WORK ITEM: A complete transcription of the material, exact in every line, is what is wanted.

+++

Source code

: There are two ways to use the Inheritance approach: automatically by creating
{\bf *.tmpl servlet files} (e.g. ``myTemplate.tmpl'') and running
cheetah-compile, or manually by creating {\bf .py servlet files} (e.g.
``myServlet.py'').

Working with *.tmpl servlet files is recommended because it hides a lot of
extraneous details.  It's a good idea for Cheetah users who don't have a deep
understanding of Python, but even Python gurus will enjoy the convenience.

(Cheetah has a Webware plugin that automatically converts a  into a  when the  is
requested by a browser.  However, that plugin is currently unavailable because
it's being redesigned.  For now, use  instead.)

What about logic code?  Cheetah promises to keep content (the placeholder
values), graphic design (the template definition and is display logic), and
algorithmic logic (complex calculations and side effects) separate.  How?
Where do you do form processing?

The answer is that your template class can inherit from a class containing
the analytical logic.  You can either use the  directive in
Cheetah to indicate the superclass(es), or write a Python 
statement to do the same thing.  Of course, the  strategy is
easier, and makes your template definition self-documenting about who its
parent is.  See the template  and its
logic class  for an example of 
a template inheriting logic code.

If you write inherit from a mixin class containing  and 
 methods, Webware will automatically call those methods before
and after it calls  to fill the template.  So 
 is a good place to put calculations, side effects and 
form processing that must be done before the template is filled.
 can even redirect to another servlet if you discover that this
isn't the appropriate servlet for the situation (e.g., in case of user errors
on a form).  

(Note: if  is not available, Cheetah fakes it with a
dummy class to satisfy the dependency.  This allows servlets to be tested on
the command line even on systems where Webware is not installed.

+++

EXERCISE ANSWER:
Source code

: There are two ways to use the Inheritance approach: automatically by creating
{\bf *.tmpl servlet files} (e.g. ``myTemplate.tmpl'') and running
cheetah-compile, or manually by creating {\bf .py servlet files} (e.g.
``myServlet.py'').

Working with *.tmpl servlet files is recommended because it hides a lot of
extraneous details.  It's a good idea for Cheetah users who don't have a deep
understanding of Python, but even Python gurus will enjoy the convenience.

(Cheetah has a Webware plugin that automatically converts a  into a  when the  is
requested by a browser.  However, that plugin is currently unavailable because
it's being redesigned.  For now, use  instead.)

What about logic code?  Cheetah promises to keep content (the placeholder
values), graphic design (the template definition and is display logic), and
algorithmic logic (complex calculations and side effects) separate.  How?
Where do you do form processing?

The answer is that your template class can inherit from a class containing
the analytical logic.  You can either use the  directive in
Cheetah to indicate the superclass(es), or write a Python 
statement to do the same thing.  Of course, the  strategy is
easier, and makes your template definition self-documenting about who its
parent is.  See the template  and its
logic class  for an example of 
a template inheriting logic code.

If you write inherit from a mixin class containing  and 
 methods, Webware will automatically call those methods before
and after it calls  to fill the template.  So 
 is a good place to put calculations, side effects and 
form processing that must be done before the template is filled.
 can even redirect to another servlet if you discover that this
isn't the appropriate servlet for the situation (e.g., in case of user errors
on a form).  

(Note: if  is not available, Cheetah fakes it with a
dummy class to satisfy the dependency.  This allows servlets to be tested on
the command line even on systems where Webware is not installed.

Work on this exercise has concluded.